If your face is frequently flushed, you may be worried that you are suffering from high blood pressure. According to conventional wisdom, a flushed face is one of the symptoms of the disease. However, there is a reason why high blood pressure is referred to in the medical community as "the silent killer." That's because obvious symptoms, such as flushed skin, do not occur with this disease.

What Are the Symptoms of High Blood Pressure?

So if a flushed face is not an indication of high blood pressure, is there anything that can alert you to the disease?
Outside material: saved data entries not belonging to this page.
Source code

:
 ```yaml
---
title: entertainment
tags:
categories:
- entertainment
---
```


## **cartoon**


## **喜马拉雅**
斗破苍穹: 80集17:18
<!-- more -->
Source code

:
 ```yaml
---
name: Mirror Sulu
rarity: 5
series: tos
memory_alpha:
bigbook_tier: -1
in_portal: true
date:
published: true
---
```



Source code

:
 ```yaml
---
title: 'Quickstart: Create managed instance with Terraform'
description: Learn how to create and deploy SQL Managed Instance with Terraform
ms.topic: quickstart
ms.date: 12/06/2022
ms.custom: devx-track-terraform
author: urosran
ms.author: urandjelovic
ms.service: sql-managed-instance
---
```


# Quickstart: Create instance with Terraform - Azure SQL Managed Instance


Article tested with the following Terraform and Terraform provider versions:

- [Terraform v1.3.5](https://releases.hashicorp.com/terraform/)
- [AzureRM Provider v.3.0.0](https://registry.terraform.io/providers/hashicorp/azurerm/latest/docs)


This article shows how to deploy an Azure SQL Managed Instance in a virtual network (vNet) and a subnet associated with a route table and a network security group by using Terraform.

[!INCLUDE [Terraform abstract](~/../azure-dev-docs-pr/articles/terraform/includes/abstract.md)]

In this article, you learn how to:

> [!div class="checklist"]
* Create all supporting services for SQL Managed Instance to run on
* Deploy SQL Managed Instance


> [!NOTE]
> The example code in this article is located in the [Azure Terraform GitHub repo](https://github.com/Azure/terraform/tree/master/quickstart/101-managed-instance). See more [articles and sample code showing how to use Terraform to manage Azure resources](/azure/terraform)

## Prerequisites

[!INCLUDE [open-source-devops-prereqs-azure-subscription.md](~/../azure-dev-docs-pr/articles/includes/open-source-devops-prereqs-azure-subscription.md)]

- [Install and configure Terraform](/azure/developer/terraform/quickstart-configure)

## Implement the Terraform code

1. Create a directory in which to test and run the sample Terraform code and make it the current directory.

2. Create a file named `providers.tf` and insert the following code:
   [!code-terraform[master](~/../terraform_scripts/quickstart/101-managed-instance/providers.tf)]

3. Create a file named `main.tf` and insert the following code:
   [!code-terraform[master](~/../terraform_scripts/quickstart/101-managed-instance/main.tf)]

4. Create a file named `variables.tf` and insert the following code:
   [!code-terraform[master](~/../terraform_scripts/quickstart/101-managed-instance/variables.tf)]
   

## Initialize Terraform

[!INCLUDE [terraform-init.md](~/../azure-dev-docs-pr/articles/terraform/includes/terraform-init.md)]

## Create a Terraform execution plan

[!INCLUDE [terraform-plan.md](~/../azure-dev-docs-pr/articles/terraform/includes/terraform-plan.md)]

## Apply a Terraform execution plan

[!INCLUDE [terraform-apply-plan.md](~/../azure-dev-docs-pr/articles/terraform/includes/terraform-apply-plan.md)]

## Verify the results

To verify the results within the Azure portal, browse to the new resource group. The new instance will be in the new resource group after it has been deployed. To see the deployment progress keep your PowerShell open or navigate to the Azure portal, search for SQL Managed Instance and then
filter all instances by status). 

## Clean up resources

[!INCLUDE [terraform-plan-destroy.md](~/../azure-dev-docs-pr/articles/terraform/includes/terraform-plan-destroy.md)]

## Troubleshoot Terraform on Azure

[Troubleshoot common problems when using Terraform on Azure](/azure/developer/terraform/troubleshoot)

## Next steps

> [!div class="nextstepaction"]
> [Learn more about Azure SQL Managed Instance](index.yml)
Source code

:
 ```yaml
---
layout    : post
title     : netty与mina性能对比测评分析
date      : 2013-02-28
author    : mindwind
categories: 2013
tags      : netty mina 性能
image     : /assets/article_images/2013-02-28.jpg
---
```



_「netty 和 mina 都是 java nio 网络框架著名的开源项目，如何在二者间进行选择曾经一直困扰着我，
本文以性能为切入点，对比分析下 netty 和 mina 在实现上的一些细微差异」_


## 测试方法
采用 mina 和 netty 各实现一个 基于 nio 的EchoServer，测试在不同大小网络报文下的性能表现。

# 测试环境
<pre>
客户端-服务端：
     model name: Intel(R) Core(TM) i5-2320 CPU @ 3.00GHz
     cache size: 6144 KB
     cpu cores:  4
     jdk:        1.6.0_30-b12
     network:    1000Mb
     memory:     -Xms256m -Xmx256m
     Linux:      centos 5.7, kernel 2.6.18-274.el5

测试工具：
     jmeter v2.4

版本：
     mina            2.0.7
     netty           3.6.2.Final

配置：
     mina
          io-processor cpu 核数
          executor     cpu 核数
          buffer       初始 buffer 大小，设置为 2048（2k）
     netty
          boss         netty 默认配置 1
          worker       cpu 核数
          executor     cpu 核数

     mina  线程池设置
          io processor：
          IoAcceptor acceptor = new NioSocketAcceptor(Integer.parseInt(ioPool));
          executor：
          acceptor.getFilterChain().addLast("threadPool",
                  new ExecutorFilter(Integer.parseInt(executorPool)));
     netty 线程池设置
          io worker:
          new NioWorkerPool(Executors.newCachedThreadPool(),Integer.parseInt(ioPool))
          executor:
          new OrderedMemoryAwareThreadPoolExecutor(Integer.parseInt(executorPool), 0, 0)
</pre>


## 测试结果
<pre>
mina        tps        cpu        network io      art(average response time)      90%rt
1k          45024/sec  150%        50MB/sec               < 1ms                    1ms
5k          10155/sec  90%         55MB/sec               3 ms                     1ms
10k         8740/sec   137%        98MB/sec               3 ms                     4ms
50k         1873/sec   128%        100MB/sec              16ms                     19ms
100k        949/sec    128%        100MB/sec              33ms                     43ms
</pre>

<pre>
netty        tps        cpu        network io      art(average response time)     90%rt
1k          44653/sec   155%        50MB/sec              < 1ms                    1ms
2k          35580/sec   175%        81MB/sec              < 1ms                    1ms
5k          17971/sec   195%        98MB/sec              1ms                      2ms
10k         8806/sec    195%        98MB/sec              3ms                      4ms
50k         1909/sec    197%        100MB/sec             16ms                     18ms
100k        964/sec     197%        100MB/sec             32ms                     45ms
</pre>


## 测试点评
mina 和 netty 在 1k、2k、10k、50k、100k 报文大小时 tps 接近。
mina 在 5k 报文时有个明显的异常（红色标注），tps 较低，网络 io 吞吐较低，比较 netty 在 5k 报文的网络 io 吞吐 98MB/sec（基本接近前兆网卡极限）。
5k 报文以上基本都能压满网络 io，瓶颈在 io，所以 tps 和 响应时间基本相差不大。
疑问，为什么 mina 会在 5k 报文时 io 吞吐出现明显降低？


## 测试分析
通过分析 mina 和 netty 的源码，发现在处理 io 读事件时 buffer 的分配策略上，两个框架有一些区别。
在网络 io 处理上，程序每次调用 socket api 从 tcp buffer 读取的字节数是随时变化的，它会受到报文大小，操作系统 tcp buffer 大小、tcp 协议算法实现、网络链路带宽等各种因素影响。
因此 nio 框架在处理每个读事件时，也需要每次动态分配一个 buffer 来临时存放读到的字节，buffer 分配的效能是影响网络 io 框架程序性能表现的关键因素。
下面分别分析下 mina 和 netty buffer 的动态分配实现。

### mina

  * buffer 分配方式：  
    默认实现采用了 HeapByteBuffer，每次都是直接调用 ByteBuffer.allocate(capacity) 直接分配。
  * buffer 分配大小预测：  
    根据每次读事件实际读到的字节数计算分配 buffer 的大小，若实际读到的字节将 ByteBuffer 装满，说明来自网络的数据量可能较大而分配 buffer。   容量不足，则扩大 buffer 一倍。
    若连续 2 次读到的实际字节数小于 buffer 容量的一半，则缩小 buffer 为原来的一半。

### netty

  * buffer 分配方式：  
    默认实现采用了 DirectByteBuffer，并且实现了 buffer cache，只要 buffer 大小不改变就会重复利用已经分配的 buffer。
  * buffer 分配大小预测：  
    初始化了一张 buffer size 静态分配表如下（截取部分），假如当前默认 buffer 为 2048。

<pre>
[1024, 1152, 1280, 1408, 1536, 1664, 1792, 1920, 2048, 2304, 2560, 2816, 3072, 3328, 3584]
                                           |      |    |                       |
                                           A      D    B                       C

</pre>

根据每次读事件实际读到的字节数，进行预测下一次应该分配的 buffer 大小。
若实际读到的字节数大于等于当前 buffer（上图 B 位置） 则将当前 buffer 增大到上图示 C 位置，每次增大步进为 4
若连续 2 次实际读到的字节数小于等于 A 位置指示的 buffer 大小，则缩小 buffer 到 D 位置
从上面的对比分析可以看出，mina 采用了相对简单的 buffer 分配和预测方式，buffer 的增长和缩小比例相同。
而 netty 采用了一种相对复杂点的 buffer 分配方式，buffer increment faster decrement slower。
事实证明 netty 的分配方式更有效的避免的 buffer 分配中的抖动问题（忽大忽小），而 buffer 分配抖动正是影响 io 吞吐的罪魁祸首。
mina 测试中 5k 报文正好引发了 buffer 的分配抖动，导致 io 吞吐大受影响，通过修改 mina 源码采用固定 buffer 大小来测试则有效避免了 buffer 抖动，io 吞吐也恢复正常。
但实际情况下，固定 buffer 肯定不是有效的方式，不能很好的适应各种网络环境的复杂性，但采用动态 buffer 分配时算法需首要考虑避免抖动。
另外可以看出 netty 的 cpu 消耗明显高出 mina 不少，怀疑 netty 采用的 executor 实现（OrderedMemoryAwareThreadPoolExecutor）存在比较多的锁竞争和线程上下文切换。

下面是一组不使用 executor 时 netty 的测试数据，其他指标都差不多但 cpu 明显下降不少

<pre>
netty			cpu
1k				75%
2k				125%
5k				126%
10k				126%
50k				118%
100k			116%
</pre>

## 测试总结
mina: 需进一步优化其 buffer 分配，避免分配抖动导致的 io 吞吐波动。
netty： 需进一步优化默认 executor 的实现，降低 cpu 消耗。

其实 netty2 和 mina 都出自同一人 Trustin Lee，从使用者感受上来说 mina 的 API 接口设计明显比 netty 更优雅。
The only clear-cut way to know is to have your blood pressure checked on a regular basis. If you have a family history of hypertension, you should check your blood pressure regularly, even if you just use one of those self-serve machines in your local grocery store or pharmacy.

If you have severe hypertension, you may experience the following:

  • Severe headache
  • Confusion and dizziness
  • Difficulty seeing
  • Trouble with breathing
  • Chest pain
  • Blood in your urine
  • Pounding sensation in your neck, ears, or chest

If you are experiencing any of those symptoms, you need to go the emergency room immediately.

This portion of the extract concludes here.